The Spectrum has a 1.5 GHz dual-core processor so it should be blazing fast. I found it to be pretty good, but it did have the occasional slowdown, which is probably more of a result of the UI skin. The AnTuTu benchmark came in at 6068 which was on par with the DROID RAZR MAXX (6006) and just below the Galaxy S II. Being a dual-core 1.5 GHz, it should have been better, but I thought the overall performance was adequate.
The 720p screen is very nice, but I don’t think the contrast is as good as the Galaxy Nexus. It’s not a deal breaker, and if you have your heart set on this phone, you will enjoy this IPS offering.
The Spectrum comes with Android 2.3.5 and LG’s own UI skin. You won’t find much positive press on LG’s UI skin elsewhere, nor will you find it here. If I was a typical phone buyer that didn’t really care so much, it probably wouldn’t have bothered me. Since I get to play with a lot of phones and a lot of skins, I have to say that LG’s skin is probably my least favorite. Most of it can easily be fixed by installing another launcher from the Android Market, so it’s really not a big deal. The overall UI isn’t as intrusive as HTC’s Sense, but it isn’t that appealing either.
As far as bloatware, you will find the usual, which includes Bitbop, Blockbuster, Yahoo! Finance, Need For Speed: Hot Pursuit, Let’s Golf 2, My Verizon Mobile, Netflix, NFL Mobile, Polaris Office, Rhapsody, Richnote, ESPN Scorecenter, SmartShare, TuneWiki, V CAST Media Manager, V CAST Tones, Verizon Video, VideoSurf, and VZ Navigator.
In that above list is ESPN Scorecenter, which has a unique feature. It’s the same app that’s available in the Android Market, but this version includes exclusive 720p HD video content such as highlights and interviews from ESPN. You can see this in my initial hands on video.

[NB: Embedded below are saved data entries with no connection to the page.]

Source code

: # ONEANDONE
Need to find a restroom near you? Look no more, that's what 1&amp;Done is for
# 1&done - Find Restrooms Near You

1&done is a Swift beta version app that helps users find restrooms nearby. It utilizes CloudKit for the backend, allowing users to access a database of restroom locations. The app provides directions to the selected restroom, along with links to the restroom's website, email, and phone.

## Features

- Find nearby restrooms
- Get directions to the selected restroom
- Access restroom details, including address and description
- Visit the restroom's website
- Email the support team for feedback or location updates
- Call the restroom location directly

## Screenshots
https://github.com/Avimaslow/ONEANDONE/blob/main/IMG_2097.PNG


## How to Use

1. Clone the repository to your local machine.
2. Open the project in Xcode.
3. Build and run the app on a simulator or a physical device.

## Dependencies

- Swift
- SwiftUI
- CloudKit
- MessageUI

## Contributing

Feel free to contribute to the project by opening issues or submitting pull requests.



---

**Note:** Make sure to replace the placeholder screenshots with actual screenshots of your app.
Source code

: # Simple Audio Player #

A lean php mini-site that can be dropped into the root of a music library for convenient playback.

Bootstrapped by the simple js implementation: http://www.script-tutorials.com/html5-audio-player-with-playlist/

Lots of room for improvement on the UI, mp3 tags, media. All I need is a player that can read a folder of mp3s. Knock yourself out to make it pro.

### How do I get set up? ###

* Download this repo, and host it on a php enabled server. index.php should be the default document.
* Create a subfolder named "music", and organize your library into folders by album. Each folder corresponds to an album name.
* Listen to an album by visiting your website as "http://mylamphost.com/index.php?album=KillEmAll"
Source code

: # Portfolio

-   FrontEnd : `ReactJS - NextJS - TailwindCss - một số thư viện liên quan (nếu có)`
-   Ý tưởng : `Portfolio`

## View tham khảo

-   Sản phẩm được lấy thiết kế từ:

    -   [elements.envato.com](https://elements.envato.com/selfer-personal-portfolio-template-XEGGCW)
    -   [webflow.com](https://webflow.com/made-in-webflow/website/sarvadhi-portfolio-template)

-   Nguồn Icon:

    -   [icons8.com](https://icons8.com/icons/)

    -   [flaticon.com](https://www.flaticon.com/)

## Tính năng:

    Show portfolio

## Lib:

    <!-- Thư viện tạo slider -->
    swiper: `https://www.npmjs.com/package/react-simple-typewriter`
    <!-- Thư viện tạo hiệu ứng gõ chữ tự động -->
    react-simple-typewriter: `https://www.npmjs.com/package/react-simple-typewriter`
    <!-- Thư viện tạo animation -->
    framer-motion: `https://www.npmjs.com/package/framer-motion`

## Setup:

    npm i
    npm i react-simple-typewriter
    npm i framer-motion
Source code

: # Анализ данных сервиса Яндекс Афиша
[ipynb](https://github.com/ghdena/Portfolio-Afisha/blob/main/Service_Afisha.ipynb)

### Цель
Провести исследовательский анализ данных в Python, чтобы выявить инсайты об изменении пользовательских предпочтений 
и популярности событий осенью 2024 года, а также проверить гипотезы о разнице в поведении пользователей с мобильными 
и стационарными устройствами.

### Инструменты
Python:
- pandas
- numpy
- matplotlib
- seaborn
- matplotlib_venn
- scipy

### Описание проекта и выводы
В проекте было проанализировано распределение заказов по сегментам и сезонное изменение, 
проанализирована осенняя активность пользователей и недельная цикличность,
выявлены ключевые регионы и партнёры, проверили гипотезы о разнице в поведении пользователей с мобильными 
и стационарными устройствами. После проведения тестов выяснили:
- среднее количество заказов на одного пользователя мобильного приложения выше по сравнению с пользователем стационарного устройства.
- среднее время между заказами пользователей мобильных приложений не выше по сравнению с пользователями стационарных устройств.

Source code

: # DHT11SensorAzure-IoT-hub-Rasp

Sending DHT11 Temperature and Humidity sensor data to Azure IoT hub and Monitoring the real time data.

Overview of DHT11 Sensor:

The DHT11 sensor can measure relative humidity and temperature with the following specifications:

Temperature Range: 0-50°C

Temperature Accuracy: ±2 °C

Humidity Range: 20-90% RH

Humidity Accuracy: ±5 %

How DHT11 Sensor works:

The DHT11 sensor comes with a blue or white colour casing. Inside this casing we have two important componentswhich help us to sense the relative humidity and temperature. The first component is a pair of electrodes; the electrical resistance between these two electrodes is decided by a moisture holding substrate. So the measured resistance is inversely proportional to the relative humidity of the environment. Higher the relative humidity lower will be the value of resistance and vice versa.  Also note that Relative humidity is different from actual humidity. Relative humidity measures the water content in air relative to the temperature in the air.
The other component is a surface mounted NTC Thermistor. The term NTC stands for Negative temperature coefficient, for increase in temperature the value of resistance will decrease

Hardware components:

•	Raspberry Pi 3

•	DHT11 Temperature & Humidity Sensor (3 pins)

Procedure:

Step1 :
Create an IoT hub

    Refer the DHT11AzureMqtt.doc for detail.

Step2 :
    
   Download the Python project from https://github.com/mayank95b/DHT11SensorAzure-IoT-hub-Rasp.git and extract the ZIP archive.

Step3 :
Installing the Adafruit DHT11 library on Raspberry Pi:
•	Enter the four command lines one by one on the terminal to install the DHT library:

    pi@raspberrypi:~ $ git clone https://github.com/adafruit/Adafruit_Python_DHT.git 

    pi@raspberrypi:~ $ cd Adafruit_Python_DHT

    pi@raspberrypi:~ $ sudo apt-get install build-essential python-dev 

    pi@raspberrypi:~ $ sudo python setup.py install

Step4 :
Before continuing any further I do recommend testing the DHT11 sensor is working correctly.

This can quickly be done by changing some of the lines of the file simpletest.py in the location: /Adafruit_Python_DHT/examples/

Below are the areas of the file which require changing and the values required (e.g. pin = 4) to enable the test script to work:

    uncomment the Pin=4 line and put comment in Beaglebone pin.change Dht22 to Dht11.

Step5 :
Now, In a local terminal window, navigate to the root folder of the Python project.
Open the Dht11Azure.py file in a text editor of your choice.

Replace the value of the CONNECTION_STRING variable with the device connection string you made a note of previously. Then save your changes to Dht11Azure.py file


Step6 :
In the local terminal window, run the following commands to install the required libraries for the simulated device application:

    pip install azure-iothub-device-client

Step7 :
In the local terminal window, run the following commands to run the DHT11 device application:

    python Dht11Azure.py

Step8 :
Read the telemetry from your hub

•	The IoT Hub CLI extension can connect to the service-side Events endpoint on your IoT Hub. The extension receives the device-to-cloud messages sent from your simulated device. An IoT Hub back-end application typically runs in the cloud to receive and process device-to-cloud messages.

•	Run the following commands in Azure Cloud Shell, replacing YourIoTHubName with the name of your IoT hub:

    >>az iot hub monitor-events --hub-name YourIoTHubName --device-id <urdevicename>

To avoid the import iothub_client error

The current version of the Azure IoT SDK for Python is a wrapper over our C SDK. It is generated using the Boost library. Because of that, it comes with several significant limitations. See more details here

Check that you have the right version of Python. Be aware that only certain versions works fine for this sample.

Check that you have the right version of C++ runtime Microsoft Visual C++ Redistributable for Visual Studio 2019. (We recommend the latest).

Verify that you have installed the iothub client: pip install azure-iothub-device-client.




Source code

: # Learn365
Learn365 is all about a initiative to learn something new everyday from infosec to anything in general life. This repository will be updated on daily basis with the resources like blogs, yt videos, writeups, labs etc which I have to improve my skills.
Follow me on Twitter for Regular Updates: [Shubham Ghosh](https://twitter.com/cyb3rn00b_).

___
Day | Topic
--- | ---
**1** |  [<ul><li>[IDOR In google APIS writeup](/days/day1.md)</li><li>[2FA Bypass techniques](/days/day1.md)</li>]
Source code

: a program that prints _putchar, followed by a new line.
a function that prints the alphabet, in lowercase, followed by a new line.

Another application that is exclusive to LG is Smart Video HD which lets you edit, store, and upload your videos. It’s not a bad application, but it’s not necessarily all that easy to use either. It allows you to trim your short videos (under 10 minutes), add photos and music, and add a style. The styles are Showreel, Dice, Sentimental, Pump It Up, Scrapbook, and Showcase. I’ve only played with it a little bit, but it seems more appropriate for putting a bunch of photos together to make a video rather than for video in itself.
The Spectrum comes with an 8MP shooter which wasn’t bad. I wouldn’t put in the class of some of the nicer cameras from HTC and Samsung, but it gets the job done. Here are some example photos (the last one required flash was very dimly lit).
Overall the LG Spectrum isn’t a bad phone at $199, but I have to ask why anyone would buy one over the DROID RAZR or DROID RAZR MAXX? I could see why someone might not choose the RAZR MAXX because it’s $100 more, but to me this is the perfect example why sometimes too many devices just don’t make much sense. I think the AT&T variant, the Nitro, makes perfect sense, but the Verizon world is Android heavy with the DROID brand, the Galaxy Nexus, and HTC’s Rezound. The Spectrum doesn’t offer anything else. Sure, it has a little faster processor and a better screen than the DROID RAZR, but do you really want to sign a 2-year contract with the Spectrum or with a company that’s about to be owned by Google? I think the choice is rather simple: Spends an extra $100 and get the DROID RAZR MAXX and enjoy being free from wires all day.